◆ DATA PROVIDED:
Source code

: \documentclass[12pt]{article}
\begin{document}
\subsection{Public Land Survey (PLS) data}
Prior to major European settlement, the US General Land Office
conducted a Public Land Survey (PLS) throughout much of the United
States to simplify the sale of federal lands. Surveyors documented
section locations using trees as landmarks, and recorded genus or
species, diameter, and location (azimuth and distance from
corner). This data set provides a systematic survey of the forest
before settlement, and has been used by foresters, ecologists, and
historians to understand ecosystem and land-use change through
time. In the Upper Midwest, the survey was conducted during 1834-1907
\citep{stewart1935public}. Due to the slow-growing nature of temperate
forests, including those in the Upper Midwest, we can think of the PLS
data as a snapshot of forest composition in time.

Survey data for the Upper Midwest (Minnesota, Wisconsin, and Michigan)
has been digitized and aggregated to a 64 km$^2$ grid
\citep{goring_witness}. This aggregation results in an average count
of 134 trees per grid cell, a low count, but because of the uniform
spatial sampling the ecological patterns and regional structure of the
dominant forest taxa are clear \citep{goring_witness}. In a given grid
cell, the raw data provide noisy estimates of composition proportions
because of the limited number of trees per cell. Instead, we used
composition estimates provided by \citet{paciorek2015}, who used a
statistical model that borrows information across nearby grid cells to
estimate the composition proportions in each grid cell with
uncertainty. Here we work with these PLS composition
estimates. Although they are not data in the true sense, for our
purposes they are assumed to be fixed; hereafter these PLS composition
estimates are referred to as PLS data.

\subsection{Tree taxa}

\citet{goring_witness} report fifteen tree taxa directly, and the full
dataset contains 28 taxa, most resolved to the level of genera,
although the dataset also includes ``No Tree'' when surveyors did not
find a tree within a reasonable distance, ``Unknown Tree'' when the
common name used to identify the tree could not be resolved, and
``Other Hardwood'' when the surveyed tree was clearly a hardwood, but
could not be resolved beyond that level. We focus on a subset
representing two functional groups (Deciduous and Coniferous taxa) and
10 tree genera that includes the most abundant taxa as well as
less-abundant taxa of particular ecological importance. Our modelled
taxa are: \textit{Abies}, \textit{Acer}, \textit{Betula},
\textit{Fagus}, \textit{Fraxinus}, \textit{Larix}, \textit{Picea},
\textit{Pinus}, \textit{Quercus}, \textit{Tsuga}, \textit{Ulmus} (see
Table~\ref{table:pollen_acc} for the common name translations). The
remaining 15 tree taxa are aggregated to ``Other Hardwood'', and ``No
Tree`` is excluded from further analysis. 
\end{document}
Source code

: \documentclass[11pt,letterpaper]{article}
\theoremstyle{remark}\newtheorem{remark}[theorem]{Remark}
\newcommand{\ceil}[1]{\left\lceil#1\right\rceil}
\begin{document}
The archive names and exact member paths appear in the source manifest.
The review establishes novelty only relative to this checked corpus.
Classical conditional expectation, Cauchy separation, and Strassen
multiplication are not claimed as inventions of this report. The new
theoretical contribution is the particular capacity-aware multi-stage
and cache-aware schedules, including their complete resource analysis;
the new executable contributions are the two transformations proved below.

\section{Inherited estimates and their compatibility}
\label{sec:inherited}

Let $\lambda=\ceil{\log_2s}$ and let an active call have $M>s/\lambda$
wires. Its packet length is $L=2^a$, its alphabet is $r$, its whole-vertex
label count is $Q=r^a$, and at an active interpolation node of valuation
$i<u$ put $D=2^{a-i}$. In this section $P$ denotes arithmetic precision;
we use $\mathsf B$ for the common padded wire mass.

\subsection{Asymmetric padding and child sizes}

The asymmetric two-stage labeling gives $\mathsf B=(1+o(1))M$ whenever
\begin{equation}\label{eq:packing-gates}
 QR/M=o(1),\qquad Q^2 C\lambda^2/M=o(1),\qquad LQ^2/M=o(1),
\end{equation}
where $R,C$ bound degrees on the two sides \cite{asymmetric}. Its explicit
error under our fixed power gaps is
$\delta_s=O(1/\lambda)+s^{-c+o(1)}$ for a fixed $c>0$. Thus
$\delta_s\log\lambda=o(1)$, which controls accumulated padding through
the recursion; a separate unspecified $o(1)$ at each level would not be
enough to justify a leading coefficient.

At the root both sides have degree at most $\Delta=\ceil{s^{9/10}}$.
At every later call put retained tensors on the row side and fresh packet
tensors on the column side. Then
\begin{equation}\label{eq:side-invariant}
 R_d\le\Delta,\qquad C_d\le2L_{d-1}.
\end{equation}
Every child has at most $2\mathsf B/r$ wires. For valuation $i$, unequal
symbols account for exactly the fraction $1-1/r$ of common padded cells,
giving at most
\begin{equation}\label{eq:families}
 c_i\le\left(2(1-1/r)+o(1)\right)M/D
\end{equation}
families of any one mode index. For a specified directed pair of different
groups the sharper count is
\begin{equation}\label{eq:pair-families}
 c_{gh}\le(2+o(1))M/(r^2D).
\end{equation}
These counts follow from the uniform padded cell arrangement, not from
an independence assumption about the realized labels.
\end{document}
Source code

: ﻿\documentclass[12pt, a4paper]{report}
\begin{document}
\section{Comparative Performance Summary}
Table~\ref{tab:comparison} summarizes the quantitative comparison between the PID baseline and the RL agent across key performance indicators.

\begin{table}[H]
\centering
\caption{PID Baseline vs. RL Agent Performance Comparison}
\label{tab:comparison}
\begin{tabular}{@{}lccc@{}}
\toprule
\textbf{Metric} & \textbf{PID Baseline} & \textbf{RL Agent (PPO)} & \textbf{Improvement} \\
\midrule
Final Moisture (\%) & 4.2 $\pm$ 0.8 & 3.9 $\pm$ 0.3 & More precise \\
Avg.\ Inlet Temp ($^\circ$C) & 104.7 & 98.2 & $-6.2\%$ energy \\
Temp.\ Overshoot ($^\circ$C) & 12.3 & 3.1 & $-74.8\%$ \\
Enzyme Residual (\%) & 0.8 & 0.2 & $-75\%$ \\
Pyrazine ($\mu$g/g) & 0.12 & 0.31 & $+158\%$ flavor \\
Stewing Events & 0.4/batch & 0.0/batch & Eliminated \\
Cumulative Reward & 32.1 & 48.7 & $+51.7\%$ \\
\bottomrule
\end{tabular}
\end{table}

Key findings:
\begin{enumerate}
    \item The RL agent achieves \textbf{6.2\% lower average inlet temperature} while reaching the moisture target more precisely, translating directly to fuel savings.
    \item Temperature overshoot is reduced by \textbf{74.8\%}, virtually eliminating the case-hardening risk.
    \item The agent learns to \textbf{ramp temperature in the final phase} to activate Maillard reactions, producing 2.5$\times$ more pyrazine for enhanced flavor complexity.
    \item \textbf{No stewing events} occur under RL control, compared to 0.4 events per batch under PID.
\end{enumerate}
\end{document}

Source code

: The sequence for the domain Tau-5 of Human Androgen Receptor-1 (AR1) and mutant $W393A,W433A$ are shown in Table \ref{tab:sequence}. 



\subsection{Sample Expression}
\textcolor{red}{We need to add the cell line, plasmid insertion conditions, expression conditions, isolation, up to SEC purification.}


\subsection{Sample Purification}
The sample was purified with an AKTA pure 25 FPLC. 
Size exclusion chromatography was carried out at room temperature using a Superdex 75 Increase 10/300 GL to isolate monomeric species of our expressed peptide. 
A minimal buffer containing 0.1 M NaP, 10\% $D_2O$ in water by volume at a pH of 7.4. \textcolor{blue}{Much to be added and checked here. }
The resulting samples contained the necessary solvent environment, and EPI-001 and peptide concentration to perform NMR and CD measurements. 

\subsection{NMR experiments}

◆ INSTRUCTIONS FOR THE TASK:
Would you restate the whole listing word for word?

◆ ANSWER BOX:
Source code

: \documentclass[12pt]{article}
\begin{document}
\subsection{Public Land Survey (PLS) data}
Prior to major European settlement, the US General Land Office
conducted a Public Land Survey (PLS) throughout much of the United
States to simplify the sale of federal lands. Surveyors documented
section locations using trees as landmarks, and recorded genus or
species, diameter, and location (azimuth and distance from
corner). This data set provides a systematic survey of the forest
before settlement, and has been used by foresters, ecologists, and
historians to understand ecosystem and land-use change through
time. In the Upper Midwest, the survey was conducted during 1834-1907
\citep{stewart1935public}. Due to the slow-growing nature of temperate
forests, including those in the Upper Midwest, we can think of the PLS
data as a snapshot of forest composition in time.

Survey data for the Upper Midwest (Minnesota, Wisconsin, and Michigan)
has been digitized and aggregated to a 64 km$^2$ grid
\citep{goring_witness}. This aggregation results in an average count
of 134 trees per grid cell, a low count, but because of the uniform
spatial sampling the ecological patterns and regional structure of the
dominant forest taxa are clear \citep{goring_witness}. In a given grid
cell, the raw data provide noisy estimates of composition proportions
because of the limited number of trees per cell. Instead, we used
composition estimates provided by \citet{paciorek2015}, who used a
statistical model that borrows information across nearby grid cells to
estimate the composition proportions in each grid cell with
uncertainty. Here we work with these PLS composition
estimates. Although they are not data in the true sense, for our
purposes they are assumed to be fixed; hereafter these PLS composition
estimates are referred to as PLS data.

\subsection{Tree taxa}

\citet{goring_witness} report fifteen tree taxa directly, and the full
dataset contains 28 taxa, most resolved to the level of genera,
although the dataset also includes ``No Tree'' when surveyors did not
find a tree within a reasonable distance, ``Unknown Tree'' when the
common name used to identify the tree could not be resolved, and
``Other Hardwood'' when the surveyed tree was clearly a hardwood, but
could not be resolved beyond that level. We focus on a subset
representing two functional groups (Deciduous and Coniferous taxa) and
10 tree genera that includes the most abundant taxa as well as
less-abundant taxa of particular ecological importance. Our modelled
taxa are: \textit{Abies}, \textit{Acer}, \textit{Betula},
\textit{Fagus}, \textit{Fraxinus}, \textit{Larix}, \textit{Picea},
\textit{Pinus}, \textit{Quercus}, \textit{Tsuga}, \textit{Ulmus} (see
Table~\ref{table:pollen_acc} for the common name translations). The
remaining 15 tree taxa are aggregated to ``Other Hardwood'', and ``No
Tree`` is excluded from further analysis. 
\end{document}
Source code

: \documentclass[11pt,letterpaper]{article}
\theoremstyle{remark}\newtheorem{remark}[theorem]{Remark}
\newcommand{\ceil}[1]{\left\lceil#1\right\rceil}
\begin{document}
The archive names and exact member paths appear in the source manifest.
The review establishes novelty only relative to this checked corpus.
Classical conditional expectation, Cauchy separation, and Strassen
multiplication are not claimed as inventions of this report. The new
theoretical contribution is the particular capacity-aware multi-stage
and cache-aware schedules, including their complete resource analysis;
the new executable contributions are the two transformations proved below.

\section{Inherited estimates and their compatibility}
\label{sec:inherited}

Let $\lambda=\ceil{\log_2s}$ and let an active call have $M>s/\lambda$
wires. Its packet length is $L=2^a$, its alphabet is $r$, its whole-vertex
label count is $Q=r^a$, and at an active interpolation node of valuation
$i<u$ put $D=2^{a-i}$. In this section $P$ denotes arithmetic precision;
we use $\mathsf B$ for the common padded wire mass.

\subsection{Asymmetric padding and child sizes}

The asymmetric two-stage labeling gives $\mathsf B=(1+o(1))M$ whenever
\begin{equation}\label{eq:packing-gates}
 QR/M=o(1),\qquad Q^2 C\lambda^2/M=o(1),\qquad LQ^2/M=o(1),
\end{equation}
where $R,C$ bound degrees on the two sides \cite{asymmetric}. Its explicit
error under our fixed power gaps is
$\delta_s=O(1/\lambda)+s^{-c+o(1)}$ for a fixed $c>0$. Thus
$\delta_s\log\lambda=o(1)$, which controls accumulated padding through
the recursion; a separate unspecified $o(1)$ at each level would not be
enough to justify a leading coefficient.

At the root both sides have degree at most $\Delta=\ceil{s^{9/10}}$.
At every later call put retained tensors on the row side and fresh packet
tensors on the column side. Then
\begin{equation}\label{eq:side-invariant}
 R_d\le\Delta,\qquad C_d\le2L_{d-1}.
\end{equation}
Every child has at most $2\mathsf B/r$ wires. For valuation $i$, unequal
symbols account for exactly the fraction $1-1/r$ of common padded cells,
giving at most
\begin{equation}\label{eq:families}
 c_i\le\left(2(1-1/r)+o(1)\right)M/D
\end{equation}
families of any one mode index. For a specified directed pair of different
groups the sharper count is
\begin{equation}\label{eq:pair-families}
 c_{gh}\le(2+o(1))M/(r^2D).
\end{equation}
These counts follow from the uniform padded cell arrangement, not from
an independence assumption about the realized labels.
\end{document}
Source code

: ﻿\documentclass[12pt, a4paper]{report}
\begin{document}
\section{Comparative Performance Summary}
Table~\ref{tab:comparison} summarizes the quantitative comparison between the PID baseline and the RL agent across key performance indicators.

\begin{table}[H]
\centering
\caption{PID Baseline vs. RL Agent Performance Comparison}
\label{tab:comparison}
\begin{tabular}{@{}lccc@{}}
\toprule
\textbf{Metric} & \textbf{PID Baseline} & \textbf{RL Agent (PPO)} & \textbf{Improvement} \\
\midrule
Final Moisture (\%) & 4.2 $\pm$ 0.8 & 3.9 $\pm$ 0.3 & More precise \\
Avg.\ Inlet Temp ($^\circ$C) & 104.7 & 98.2 & $-6.2\%$ energy \\
Temp.\ Overshoot ($^\circ$C) & 12.3 & 3.1 & $-74.8\%$ \\
Enzyme Residual (\%) & 0.8 & 0.2 & $-75\%$ \\
Pyrazine ($\mu$g/g) & 0.12 & 0.31 & $+158\%$ flavor \\
Stewing Events & 0.4/batch & 0.0/batch & Eliminated \\
Cumulative Reward & 32.1 & 48.7 & $+51.7\%$ \\
\bottomrule
\end{tabular}
\end{table}

Key findings:
\begin{enumerate}
    \item The RL agent achieves \textbf{6.2\% lower average inlet temperature} while reaching the moisture target more precisely, translating directly to fuel savings.
    \item Temperature overshoot is reduced by \textbf{74.8\%}, virtually eliminating the case-hardening risk.
    \item The agent learns to \textbf{ramp temperature in the final phase} to activate Maillard reactions, producing 2.5$\times$ more pyrazine for enhanced flavor complexity.
    \item \textbf{No stewing events} occur under RL control, compared to 0.4 events per batch under PID.
\end{enumerate}
\end{document}

Source code

: The sequence for the domain Tau-5 of Human Androgen Receptor-1 (AR1) and mutant $W393A,W433A$ are shown in Table \ref{tab:sequence}. 



\subsection{Sample Expression}
\textcolor{red}{We need to add the cell line, plasmid insertion conditions, expression conditions, isolation, up to SEC purification.}


\subsection{Sample Purification}
The sample was purified with an AKTA pure 25 FPLC. 
Size exclusion chromatography was carried out at room temperature using a Superdex 75 Increase 10/300 GL to isolate monomeric species of our expressed peptide. 
A minimal buffer containing 0.1 M NaP, 10\% $D_2O$ in water by volume at a pH of 7.4. \textcolor{blue}{Much to be added and checked here. }
The resulting samples contained the necessary solvent environment, and EPI-001 and peptide concentration to perform NMR and CD measurements. 

\subsection{NMR experiments}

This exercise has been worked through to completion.